[[ INFORMATION SUPPLIED, beginning ]]
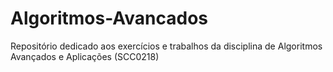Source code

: # Algoritmos-Avancados
Repositório dedicado aos exercícios e trabalhos da disciplina de Algoritmos Avançados e Aplicações (SCC0218)
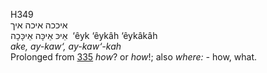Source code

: H349  
איככה איכה איך  
אֵיכּ אֵיכָּה אֵיכָּכָה ‎ ‘êyk ‘êykâh ‘êykâkâh  
*ake,* *ay-kaw‘,* *ay-kaw‘-kah*  
Prolonged from [335](h0335) *how*? or *how*!; also *where: -* how,
what.  

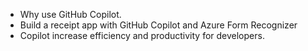 - Why use GitHub Copilot.
- Build a receipt app with GitHub Copilot and Azure Form Recognizer
- Copilot increase efficiency and productivity for developers.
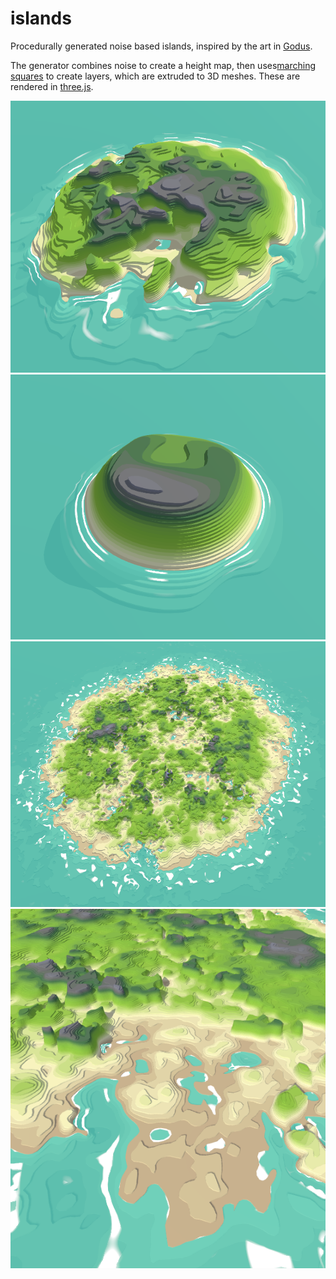 # islands

Procedurally generated noise based islands, inspired by the art in [Godus](https://en.wikipedia.org/wiki/Godus).

The generator combines noise to create a height map, then uses[marching squares](https://en.wikipedia.org/wiki/Marching_squares) to create layers, which are extruded to 3D meshes. These are rendered in [three.js](https://threejs.org/).

![1](rough.png)
![1](small.png)
![1](giant.png)
![1](cove.png)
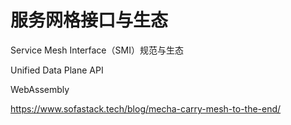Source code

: # 服务网格接口与生态

Service Mesh Interface（SMI）规范与生态

Unified Data Plane API

 WebAssembly

https://www.sofastack.tech/blog/mecha-carry-mesh-to-the-end/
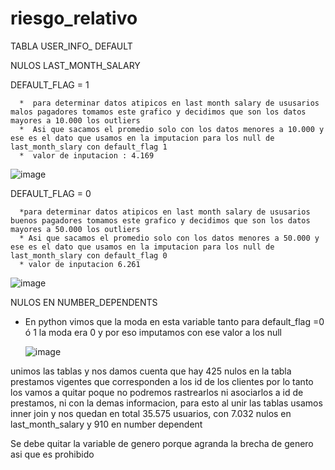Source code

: # riesgo_relativo
TABLA USER_INFO_ DEFAULT

NULOS LAST_MONTH_SALARY

  DEFAULT_FLAG = 1
  
      *  para determinar datos atipicos en last month salary de ususarios malos pagadores tomamos este grafico y decidimos que son los datos mayores a 10.000 los outliers
      *  Asi que sacamos el promedio solo con los datos menores a 10.000 y ese es el dato que usamos en la imputacion para los null de last_month_slary con default_flag 1
      *  valor de inputacion : 4.169
      
![image](https://github.com/user-attachments/assets/26ca519c-6404-484a-810c-81717751d982)

   DEFAULT_FLAG = 0
   
      *para determinar datos atipicos en last month salary de ususarios buenos pagadores tomamos este grafico y decidimos que son los datos mayores a 50.000 los outliers 
      * Asi que sacamos el promedio solo con los datos menores a 50.000 y ese es el dato que usamos en la imputacion para los null de last_month_slary con default_flag 0
      * valor de inputacion 6.261
      
![image](https://github.com/user-attachments/assets/fd3589c6-757d-46df-95ec-dedd09a79478)

NULOS EN NUMBER_DEPENDENTS
* En python vimos que la moda en esta variable tanto para default_flag =0 ó 1 la moda era 0 y por eso imputamos con ese valor a los null

  ![image](https://github.com/user-attachments/assets/9b30e0cb-df47-4d1d-bb53-bdd747c85f68)




unimos las tablas y nos damos cuenta que hay 425 nulos en la tabla prestamos vigentes que corresponden a los id de los clientes por lo tanto los vamos a quitar poque no podremos rastrearlos ni asociarlos a id de prestamos, ni con la demas informacion, para esto al unir las tablas usamos inner join y nos quedan en total 35.575 usuarios, con 7.032 nulos en last_month_salary y 910 en number dependent 
 
Se debe quitar la variable de genero porque agranda la brecha de genero asi que es prohibido 


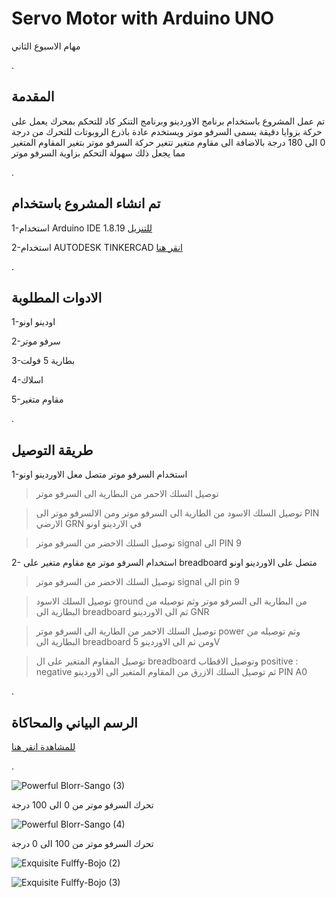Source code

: # Servo Motor with Arduino UNO

مهام الاسبوع الثاني



.


## المقدمة

تم عمل المشروع باستخدام برنامج الاوردينو وبرنامج التنكر كاد للتحكم بمحرك يعمل على حركة بزوايا دقيقة يسمى السرفو موتر ويستخدم عادة باذرع الروبوتات للتحرك من درجة 0 الى 180 درجة بالاضافة الى مقاوم متغير تتغير حركة السرفو موتر بتغير المقاوم المتغير مما يجعل ذلك سهولة التحكم بزاوية السرفو موتر  


.












## تم انشاء المشروع باستخدام


1-استخدام Arduino IDE 1.8.19 [للتنزيل](https://www.arduino.cc/en/software)



2-استخدام AUTODESK TINKERCAD [انقر هنا](https://www.tinkercad.com/)



.





## الادوات المطلوبة

1-اودينو اونو

2-سرفو موتر

3-بطارية 5 فولت

4-اسلاك

5-مقاوم متغير









.




## طريقة التوصيل

1-استخدام السرفو موتر متصل معل الاوردينو اونو  


> توصيل السلك الاحمر من البطارية الى السرفو موتر 

> توصيل السلك الاسود من الطارية الى السرفو موتر ومن الالسرفو موتر الى PIN الارضي GRN في الاردينو اونو

> توصيل السلك الاخضر من السرفو موتر signal الى PIN 9




2- استخدام السرفو موتر مع مقاوم متغير على breadboard متصل على الاوردينو اونو



> توصيل السلك الاخضر من السرفو موتر  signal الى pin 9 

> توصيل السلك الاسود ground من البطارية الى السرفو موتر وثم توصيله من البطارية الى breadboard ثم الى الاوردينو GNR 

> توصيل السلك الاحمر من الطارية الى السرفو موتر power وثم توصيله من البطارية الى breadboard ومن ثم الى الاوردينو 5V

> توصيل المقاوم المتغير على ال breadboard وتوصيل الاقطاب positive : negative ثم توصيل السلك الازرق من المقاوم المتغير الى الاوردينو PIN A0  

.






## الرسم البياني والمحاكاة



 [للمشاهدة انقر هنا](https://www.tinkercad.com/things/kn2olnurWz0-powerful-blorr-sango/editel)





.



![Powerful Blorr-Sango (3)](https://user-images.githubusercontent.com/109243989/179120601-ea58e642-6070-4107-af1e-417b5e145e55.png)

تحرك السرفو موتر من 0 الى 100 درجة 







![Powerful Blorr-Sango (4)](https://user-images.githubusercontent.com/109243989/179120731-16ad697c-a20f-4f6a-8fe0-e2bd42842e7e.png)

تحرك السرفو موتر من 100 الى 0 درجة









![Exquisite Fulffy-Bojo (2)](https://user-images.githubusercontent.com/109243989/179135920-b5f51e0a-0d67-4187-9986-c6a84dbe8aab.png)











![Exquisite Fulffy-Bojo (3)](https://user-images.githubusercontent.com/109243989/179136028-f95ea52c-69ce-4022-b8c3-c10472559571.png)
[[ INFORMATION SUPPLIED, end ]]
**TASK INSTRUCTIONS**. Using the entries above, give back exactly the line containing "NULOS LAST_MONTH_SALARY", the line containing "10.000 los outliers", and every line between them, and nothing else.

**RESULT FOR THIS TASK**.
NULOS LAST_MONTH_SALARY

  DEFAULT_FLAG = 1
  
      *  para determinar datos atipicos en last month salary de ususarios malos pagadores tomamos este grafico y decidimos que son los datos mayores a 10.000 los outliers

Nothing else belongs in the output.